:: What the exercise asks ::
For each line below, print it again exactly as shown.

:: Study material ::
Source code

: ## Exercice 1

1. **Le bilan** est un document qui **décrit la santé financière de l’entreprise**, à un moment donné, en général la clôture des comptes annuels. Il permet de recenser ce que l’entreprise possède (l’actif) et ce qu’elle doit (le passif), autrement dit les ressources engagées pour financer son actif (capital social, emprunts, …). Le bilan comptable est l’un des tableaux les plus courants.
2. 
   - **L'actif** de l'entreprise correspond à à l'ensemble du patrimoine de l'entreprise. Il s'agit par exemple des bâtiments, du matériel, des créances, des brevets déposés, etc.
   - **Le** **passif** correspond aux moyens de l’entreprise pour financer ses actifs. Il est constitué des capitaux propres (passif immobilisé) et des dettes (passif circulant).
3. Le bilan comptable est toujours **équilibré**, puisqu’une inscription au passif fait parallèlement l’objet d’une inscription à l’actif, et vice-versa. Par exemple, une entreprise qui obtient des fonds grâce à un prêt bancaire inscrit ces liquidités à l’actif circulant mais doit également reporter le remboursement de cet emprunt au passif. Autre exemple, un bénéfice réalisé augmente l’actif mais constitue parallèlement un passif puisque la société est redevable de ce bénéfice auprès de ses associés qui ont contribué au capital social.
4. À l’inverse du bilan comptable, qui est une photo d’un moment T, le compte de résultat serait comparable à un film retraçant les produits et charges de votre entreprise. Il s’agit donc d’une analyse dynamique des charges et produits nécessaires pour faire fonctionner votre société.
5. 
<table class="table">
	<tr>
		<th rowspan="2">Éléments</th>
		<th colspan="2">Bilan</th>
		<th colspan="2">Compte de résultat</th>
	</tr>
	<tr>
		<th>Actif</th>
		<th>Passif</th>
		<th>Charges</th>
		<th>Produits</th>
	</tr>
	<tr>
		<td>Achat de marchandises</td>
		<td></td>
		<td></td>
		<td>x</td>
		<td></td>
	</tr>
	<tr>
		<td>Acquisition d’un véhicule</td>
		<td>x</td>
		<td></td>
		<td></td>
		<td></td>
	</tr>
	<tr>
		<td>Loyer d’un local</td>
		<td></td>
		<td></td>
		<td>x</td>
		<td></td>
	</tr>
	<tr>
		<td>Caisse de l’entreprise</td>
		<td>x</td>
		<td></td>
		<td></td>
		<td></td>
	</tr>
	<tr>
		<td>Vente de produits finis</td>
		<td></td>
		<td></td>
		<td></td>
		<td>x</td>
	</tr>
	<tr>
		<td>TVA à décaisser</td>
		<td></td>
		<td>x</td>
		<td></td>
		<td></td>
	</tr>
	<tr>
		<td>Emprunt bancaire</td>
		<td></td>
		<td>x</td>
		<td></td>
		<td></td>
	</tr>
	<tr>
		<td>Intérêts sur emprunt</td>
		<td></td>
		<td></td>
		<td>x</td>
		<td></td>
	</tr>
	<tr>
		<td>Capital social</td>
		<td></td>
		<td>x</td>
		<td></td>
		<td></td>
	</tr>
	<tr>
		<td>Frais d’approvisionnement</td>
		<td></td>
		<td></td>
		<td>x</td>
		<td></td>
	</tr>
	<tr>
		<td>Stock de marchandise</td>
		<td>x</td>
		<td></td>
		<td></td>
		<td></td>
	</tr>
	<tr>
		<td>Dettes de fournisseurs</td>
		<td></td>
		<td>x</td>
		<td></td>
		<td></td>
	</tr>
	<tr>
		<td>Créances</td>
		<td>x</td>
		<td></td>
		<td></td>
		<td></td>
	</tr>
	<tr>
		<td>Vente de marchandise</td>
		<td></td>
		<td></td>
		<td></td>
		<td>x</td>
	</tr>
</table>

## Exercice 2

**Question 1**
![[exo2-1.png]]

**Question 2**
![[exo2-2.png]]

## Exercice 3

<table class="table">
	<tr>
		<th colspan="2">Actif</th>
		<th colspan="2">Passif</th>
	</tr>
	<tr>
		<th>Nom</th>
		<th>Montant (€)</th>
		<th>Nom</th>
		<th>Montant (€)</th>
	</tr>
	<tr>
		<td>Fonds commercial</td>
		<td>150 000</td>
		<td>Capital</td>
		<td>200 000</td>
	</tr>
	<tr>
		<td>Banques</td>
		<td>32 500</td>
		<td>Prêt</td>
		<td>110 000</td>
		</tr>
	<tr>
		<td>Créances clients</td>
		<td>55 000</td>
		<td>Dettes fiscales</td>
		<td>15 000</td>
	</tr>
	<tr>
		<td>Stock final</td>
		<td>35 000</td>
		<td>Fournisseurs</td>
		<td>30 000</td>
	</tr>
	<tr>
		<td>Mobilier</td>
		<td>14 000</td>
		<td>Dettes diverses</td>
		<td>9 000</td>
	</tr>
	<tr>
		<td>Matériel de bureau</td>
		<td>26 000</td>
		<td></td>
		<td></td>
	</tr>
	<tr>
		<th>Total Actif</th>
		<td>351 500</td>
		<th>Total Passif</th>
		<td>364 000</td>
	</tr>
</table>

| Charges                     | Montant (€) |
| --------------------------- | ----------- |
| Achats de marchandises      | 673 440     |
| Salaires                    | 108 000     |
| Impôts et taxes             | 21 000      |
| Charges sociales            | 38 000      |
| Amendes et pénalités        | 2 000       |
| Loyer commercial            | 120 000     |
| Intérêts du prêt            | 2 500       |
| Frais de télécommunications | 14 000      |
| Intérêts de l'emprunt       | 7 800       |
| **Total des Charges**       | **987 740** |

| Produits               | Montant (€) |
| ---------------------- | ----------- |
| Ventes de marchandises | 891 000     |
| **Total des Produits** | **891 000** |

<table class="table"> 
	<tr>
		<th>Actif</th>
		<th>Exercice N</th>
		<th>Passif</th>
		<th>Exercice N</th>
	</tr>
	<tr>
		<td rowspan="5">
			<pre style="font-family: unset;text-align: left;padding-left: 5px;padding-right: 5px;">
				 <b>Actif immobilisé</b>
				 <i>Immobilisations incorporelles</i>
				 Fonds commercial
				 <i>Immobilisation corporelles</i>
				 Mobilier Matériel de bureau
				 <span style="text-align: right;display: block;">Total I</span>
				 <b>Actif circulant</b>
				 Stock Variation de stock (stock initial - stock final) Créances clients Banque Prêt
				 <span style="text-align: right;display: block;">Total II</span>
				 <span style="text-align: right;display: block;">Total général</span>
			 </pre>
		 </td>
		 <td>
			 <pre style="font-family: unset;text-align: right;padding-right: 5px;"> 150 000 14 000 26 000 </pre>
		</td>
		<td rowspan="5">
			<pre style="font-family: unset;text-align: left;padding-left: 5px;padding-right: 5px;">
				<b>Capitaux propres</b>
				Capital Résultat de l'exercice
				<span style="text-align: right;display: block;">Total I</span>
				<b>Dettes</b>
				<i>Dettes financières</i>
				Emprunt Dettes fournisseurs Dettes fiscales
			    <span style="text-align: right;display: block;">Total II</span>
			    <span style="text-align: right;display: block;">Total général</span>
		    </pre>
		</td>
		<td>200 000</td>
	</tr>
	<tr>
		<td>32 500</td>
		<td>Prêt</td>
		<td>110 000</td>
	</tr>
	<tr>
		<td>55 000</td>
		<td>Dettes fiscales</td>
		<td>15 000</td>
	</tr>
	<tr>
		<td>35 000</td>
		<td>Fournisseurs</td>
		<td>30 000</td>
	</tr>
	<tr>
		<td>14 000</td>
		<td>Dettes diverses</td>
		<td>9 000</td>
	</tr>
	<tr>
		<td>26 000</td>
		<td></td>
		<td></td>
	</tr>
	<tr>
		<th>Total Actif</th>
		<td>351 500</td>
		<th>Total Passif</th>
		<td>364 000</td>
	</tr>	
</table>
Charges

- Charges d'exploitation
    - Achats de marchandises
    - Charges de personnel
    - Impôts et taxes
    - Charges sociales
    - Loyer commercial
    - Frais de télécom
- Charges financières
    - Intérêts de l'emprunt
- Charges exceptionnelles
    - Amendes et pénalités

:: Task response ::
Source code

: ## Exercice 1

1. **Le bilan** est un document qui **décrit la santé financière de l’entreprise**, à un moment donné, en général la clôture des comptes annuels. Il permet de recenser ce que l’entreprise possède (l’actif) et ce qu’elle doit (le passif), autrement dit les ressources engagées pour financer son actif (capital social, emprunts, …). Le bilan comptable est l’un des tableaux les plus courants.
2. 
   - **L'actif** de l'entreprise correspond à à l'ensemble du patrimoine de l'entreprise. Il s'agit par exemple des bâtiments, du matériel, des créances, des brevets déposés, etc.
   - **Le** **passif** correspond aux moyens de l’entreprise pour financer ses actifs. Il est constitué des capitaux propres (passif immobilisé) et des dettes (passif circulant).
3. Le bilan comptable est toujours **équilibré**, puisqu’une inscription au passif fait parallèlement l’objet d’une inscription à l’actif, et vice-versa. Par exemple, une entreprise qui obtient des fonds grâce à un prêt bancaire inscrit ces liquidités à l’actif circulant mais doit également reporter le remboursement de cet emprunt au passif. Autre exemple, un bénéfice réalisé augmente l’actif mais constitue parallèlement un passif puisque la société est redevable de ce bénéfice auprès de ses associés qui ont contribué au capital social.
4. À l’inverse du bilan comptable, qui est une photo d’un moment T, le compte de résultat serait comparable à un film retraçant les produits et charges de votre entreprise. Il s’agit donc d’une analyse dynamique des charges et produits nécessaires pour faire fonctionner votre société.
5. 
<table class="table">
	<tr>
		<th rowspan="2">Éléments</th>
		<th colspan="2">Bilan</th>
		<th colspan="2">Compte de résultat</th>
	</tr>
	<tr>
		<th>Actif</th>
		<th>Passif</th>
		<th>Charges</th>
		<th>Produits</th>
	</tr>
	<tr>
		<td>Achat de marchandises</td>
		<td></td>
		<td></td>
		<td>x</td>
		<td></td>
	</tr>
	<tr>
		<td>Acquisition d’un véhicule</td>
		<td>x</td>
		<td></td>
		<td></td>
		<td></td>
	</tr>
	<tr>
		<td>Loyer d’un local</td>
		<td></td>
		<td></td>
		<td>x</td>
		<td></td>
	</tr>
	<tr>
		<td>Caisse de l’entreprise</td>
		<td>x</td>
		<td></td>
		<td></td>
		<td></td>
	</tr>
	<tr>
		<td>Vente de produits finis</td>
		<td></td>
		<td></td>
		<td></td>
		<td>x</td>
	</tr>
	<tr>
		<td>TVA à décaisser</td>
		<td></td>
		<td>x</td>
		<td></td>
		<td></td>
	</tr>
	<tr>
		<td>Emprunt bancaire</td>
		<td></td>
		<td>x</td>
		<td></td>
		<td></td>
	</tr>
	<tr>
		<td>Intérêts sur emprunt</td>
		<td></td>
		<td></td>
		<td>x</td>
		<td></td>
	</tr>
	<tr>
		<td>Capital social</td>
		<td></td>
		<td>x</td>
		<td></td>
		<td></td>
	</tr>
	<tr>
		<td>Frais d’approvisionnement</td>
		<td></td>
		<td></td>
		<td>x</td>
		<td></td>
	</tr>
	<tr>
		<td>Stock de marchandise</td>
		<td>x</td>
		<td></td>
		<td></td>
		<td></td>
	</tr>
	<tr>
		<td>Dettes de fournisseurs</td>
		<td></td>
		<td>x</td>
		<td></td>
		<td></td>
	</tr>
	<tr>
		<td>Créances</td>
		<td>x</td>
		<td></td>
		<td></td>
		<td></td>
	</tr>
	<tr>
		<td>Vente de marchandise</td>
		<td></td>
		<td></td>
		<td></td>
		<td>x</td>
	</tr>
</table>

## Exercice 2

**Question 1**
![[exo2-1.png]]

**Question 2**
![[exo2-2.png]]

## Exercice 3

<table class="table">
	<tr>
		<th colspan="2">Actif</th>
		<th colspan="2">Passif</th>
	</tr>
	<tr>
		<th>Nom</th>
		<th>Montant (€)</th>
		<th>Nom</th>
		<th>Montant (€)</th>
	</tr>
	<tr>
		<td>Fonds commercial</td>
		<td>150 000</td>
		<td>Capital</td>
		<td>200 000</td>
	</tr>
	<tr>
		<td>Banques</td>
		<td>32 500</td>
		<td>Prêt</td>
		<td>110 000</td>
		</tr>
	<tr>
		<td>Créances clients</td>
		<td>55 000</td>
		<td>Dettes fiscales</td>
		<td>15 000</td>
	</tr>
	<tr>
		<td>Stock final</td>
		<td>35 000</td>
		<td>Fournisseurs</td>
		<td>30 000</td>
	</tr>
	<tr>
		<td>Mobilier</td>
		<td>14 000</td>
		<td>Dettes diverses</td>
		<td>9 000</td>
	</tr>
	<tr>
		<td>Matériel de bureau</td>
		<td>26 000</td>
		<td></td>
		<td></td>
	</tr>
	<tr>
		<th>Total Actif</th>
		<td>351 500</td>
		<th>Total Passif</th>
		<td>364 000</td>
	</tr>
</table>

| Charges                     | Montant (€) |
| --------------------------- | ----------- |
| Achats de marchandises      | 673 440     |
| Salaires                    | 108 000     |
| Impôts et taxes             | 21 000      |
| Charges sociales            | 38 000      |
| Amendes et pénalités        | 2 000       |
| Loyer commercial            | 120 000     |
| Intérêts du prêt            | 2 500       |
| Frais de télécommunications | 14 000      |
| Intérêts de l'emprunt       | 7 800       |
| **Total des Charges**       | **987 740** |

| Produits               | Montant (€) |
| ---------------------- | ----------- |
| Ventes de marchandises | 891 000     |
| **Total des Produits** | **891 000** |

<table class="table"> 
	<tr>
		<th>Actif</th>
		<th>Exercice N</th>
		<th>Passif</th>
		<th>Exercice N</th>
	</tr>
	<tr>
		<td rowspan="5">
			<pre style="font-family: unset;text-align: left;padding-left: 5px;padding-right: 5px;">
				 <b>Actif immobilisé</b>
				 <i>Immobilisations incorporelles</i>
				 Fonds commercial
				 <i>Immobilisation corporelles</i>
				 Mobilier Matériel de bureau
				 <span style="text-align: right;display: block;">Total I</span>
				 <b>Actif circulant</b>
				 Stock Variation de stock (stock initial - stock final) Créances clients Banque Prêt
				 <span style="text-align: right;display: block;">Total II</span>
				 <span style="text-align: right;display: block;">Total général</span>
			 </pre>
		 </td>
		 <td>
			 <pre style="font-family: unset;text-align: right;padding-right: 5px;"> 150 000 14 000 26 000 </pre>
		</td>
		<td rowspan="5">
			<pre style="font-family: unset;text-align: left;padding-left: 5px;padding-right: 5px;">
				<b>Capitaux propres</b>
				Capital Résultat de l'exercice
				<span style="text-align: right;display: block;">Total I</span>
				<b>Dettes</b>
				<i>Dettes financières</i>
				Emprunt Dettes fournisseurs Dettes fiscales
			    <span style="text-align: right;display: block;">Total II</span>
			    <span style="text-align: right;display: block;">Total général</span>
		    </pre>
		</td>
		<td>200 000</td>
	</tr>
	<tr>
		<td>32 500</td>
		<td>Prêt</td>
		<td>110 000</td>
	</tr>
	<tr>
		<td>55 000</td>
		<td>Dettes fiscales</td>
		<td>15 000</td>
	</tr>
	<tr>
		<td>35 000</td>
		<td>Fournisseurs</td>
		<td>30 000</td>
	</tr>
	<tr>
		<td>14 000</td>
		<td>Dettes diverses</td>
		<td>9 000</td>
	</tr>
	<tr>
		<td>26 000</td>
		<td></td>
		<td></td>
	</tr>
	<tr>
		<th>Total Actif</th>
		<td>351 500</td>
		<th>Total Passif</th>
		<td>364 000</td>
	</tr>	
</table>
Charges

- Charges d'exploitation
    - Achats de marchandises
    - Charges de personnel
    - Impôts et taxes
    - Charges sociales
    - Loyer commercial
    - Frais de télécom
- Charges financières
    - Intérêts de l'emprunt
- Charges exceptionnelles
    - Amendes et pénalités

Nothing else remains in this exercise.